To do:
Set the data below down again, exactly, with every picture left out.

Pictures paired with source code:
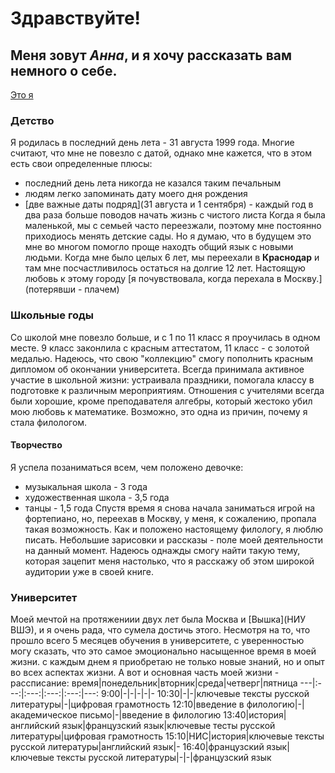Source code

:  # Здравствуйте!
## Меня зовут _Анна_, и я хочу рассказать вам немного о себе. 
[Это я](https://pp.userapi.com/c841333/v841333647/61fdb/f_6bX_PKyo8.jpg)
### Детство 
Я родилась в последний день лета - 31 августа 1999 года. Многие считают, что мне не повезло с датой, однако мне кажется, что в этом есть свои определенные плюсы:
+ последний день лета никогда не казался таким печальным
+ людям легко запоминать дату моего дня рождения 
+ [две важные даты подряд](31 августа и 1 сентября) - каждый год в два раза больше поводов начать жизнь с чистого листа 
Когда я была маленькой, мы с семьей часто переезжали, поэтому мне постоянно приходиось менять детские сады. Но я думаю, что в будущем это мне во многом помогло проще находть общий язык с новыми людьми. 
Когда мне было целых 6 лет, мы переехали в **Краснодар** и там мне посчастливилось остаться на долгие 12 лет. Настоящую любовь к этому городу [я почувствовала, когда перехала в Москву.] (потерявши - плачем)
### Школьные годы
Со школой мне повезло больше, и с 1 по 11 класс я проучилась в одном месте. 9 класс законлила с красным аттестатом, 11 класс - с золотой медалью. Надеюсь, что свою "коллекцию" смогу пополнить красным дипломом об окончании университета. 
Всегда принимала активное участие в школьной жизни: устраивала праздники, помогала классу в подготовке к различным мероприятиям. 
Отношения с учителями всегда были хорошие, кроме преподавателя алгебры, который жестоко убил мою любовь к математике. Возможно, это одна из причин, почему я стала филологом. 
#### Творчество 
Я успела позаниматься всем, чем положено девочке: 
+ музыкальная школа - 3 года
+ художественная школа - 3,5 года
+ танцы - 1,5 года 
Спустя время я снова начала заниматься игрой на фортепиано, но, переехав в Москву, у меня, к сожалению, пропала такая возможность.
Как и положено настоящему филологу, я люблю писать. Небольшие зарисовки и рассказы - поле моей деятельности на данный момент. Надеюсь однажды смогу найти такую тему, которая зацепит меня настолько, что я расскажу об этом широкой аудитории уже в своей книге. 
### Университет
Моей мечтой на протяжениии двух лет была Москва и [Вышка](НИУ ВШЭ), и я очень рада, что сумела достичь этого. Несмотря на то, что прошло всего 5 месяцев обучения в университете, с уверенностью могу сказать, что это самое эмоционально насыщенное время в моей жизни. с каждым днем я приобретаю не только новые знаний, но и опыт во всех аспектах жизни. 
А вот и основная часть моей жизни - рассписание:
время|понедельник|вторник|среда|четверг|пятница
---|:---:|:---:|:---:|:---:|---:
9:00|-|-|-|-|-
10:30|-|-|ключевые тексты русской литературы|-|цифровая грамотность
12:10|введение в филологию|-|академическое письмо|-|введение в филологию
13:40|история|английский язык|французский язык|ключевые тесты русской литературы|цифровая грамотность
15:10|НИС|история|ключевые тексты русской литературы|английский язык|-
16:40|французский язык|ключевые тексты русской литературы|-|-|французский язык
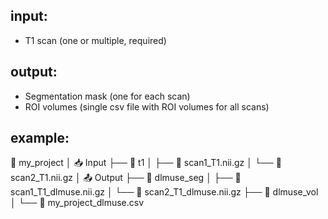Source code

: ## input:
- T1 scan (one or multiple, required)

## output:
- Segmentation mask (one for each scan)
- ROI volumes (single csv file with ROI volumes for all scans)

   
## example:
📁 my_project
│
📥 Input
├── 📁 t1
│   ├── 📄 scan1_T1.nii.gz
│   └── 📄 scan2_T1.nii.gz
│
📤 Output
├── 📁  dlmuse_seg
│   ├── 📄 scan1_T1_dlmuse.nii.gz
│   └── 📄 scan2_T1_dlmuse.nii.gz
├── 📁 dlmuse_vol
│   └── 📄 my_project_dlmuse.csv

Task output:
Source code

:  # Здравствуйте!
## Меня зовут _Анна_, и я хочу рассказать вам немного о себе. 
[Это я](https://pp.userapi.com/c841333/v841333647/61fdb/f_6bX_PKyo8.jpg)
### Детство 
Я родилась в последний день лета - 31 августа 1999 года. Многие считают, что мне не повезло с датой, однако мне кажется, что в этом есть свои определенные плюсы:
+ последний день лета никогда не казался таким печальным
+ людям легко запоминать дату моего дня рождения 
+ [две важные даты подряд](31 августа и 1 сентября) - каждый год в два раза больше поводов начать жизнь с чистого листа 
Когда я была маленькой, мы с семьей часто переезжали, поэтому мне постоянно приходиось менять детские сады. Но я думаю, что в будущем это мне во многом помогло проще находть общий язык с новыми людьми. 
Когда мне было целых 6 лет, мы переехали в **Краснодар** и там мне посчастливилось остаться на долгие 12 лет. Настоящую любовь к этому городу [я почувствовала, когда перехала в Москву.] (потерявши - плачем)
### Школьные годы
Со школой мне повезло больше, и с 1 по 11 класс я проучилась в одном месте. 9 класс законлила с красным аттестатом, 11 класс - с золотой медалью. Надеюсь, что свою "коллекцию" смогу пополнить красным дипломом об окончании университета. 
Всегда принимала активное участие в школьной жизни: устраивала праздники, помогала классу в подготовке к различным мероприятиям. 
Отношения с учителями всегда были хорошие, кроме преподавателя алгебры, который жестоко убил мою любовь к математике. Возможно, это одна из причин, почему я стала филологом. 
#### Творчество 
Я успела позаниматься всем, чем положено девочке: 
+ музыкальная школа - 3 года
+ художественная школа - 3,5 года
+ танцы - 1,5 года 
Спустя время я снова начала заниматься игрой на фортепиано, но, переехав в Москву, у меня, к сожалению, пропала такая возможность.
Как и положено настоящему филологу, я люблю писать. Небольшие зарисовки и рассказы - поле моей деятельности на данный момент. Надеюсь однажды смогу найти такую тему, которая зацепит меня настолько, что я расскажу об этом широкой аудитории уже в своей книге. 
### Университет
Моей мечтой на протяжениии двух лет была Москва и [Вышка](НИУ ВШЭ), и я очень рада, что сумела достичь этого. Несмотря на то, что прошло всего 5 месяцев обучения в университете, с уверенностью могу сказать, что это самое эмоционально насыщенное время в моей жизни. с каждым днем я приобретаю не только новые знаний, но и опыт во всех аспектах жизни. 
А вот и основная часть моей жизни - рассписание:
время|понедельник|вторник|среда|четверг|пятница
---|:---:|:---:|:---:|:---:|---:
9:00|-|-|-|-|-
10:30|-|-|ключевые тексты русской литературы|-|цифровая грамотность
12:10|введение в филологию|-|академическое письмо|-|введение в филологию
13:40|история|английский язык|французский язык|ключевые тесты русской литературы|цифровая грамотность
15:10|НИС|история|ключевые тексты русской литературы|английский язык|-
16:40|французский язык|ключевые тексты русской литературы|-|-|французский язык
Source code

: ## input:
- T1 scan (one or multiple, required)

## output:
- Segmentation mask (one for each scan)
- ROI volumes (single csv file with ROI volumes for all scans)

   
## example:
📁 my_project
│
📥 Input
├── 📁 t1
│   ├── 📄 scan1_T1.nii.gz
│   └── 📄 scan2_T1.nii.gz
│
📤 Output
├── 📁  dlmuse_seg
│   ├── 📄 scan1_T1_dlmuse.nii.gz
│   └── 📄 scan2_T1_dlmuse.nii.gz
├── 📁 dlmuse_vol
│   └── 📄 my_project_dlmuse.csv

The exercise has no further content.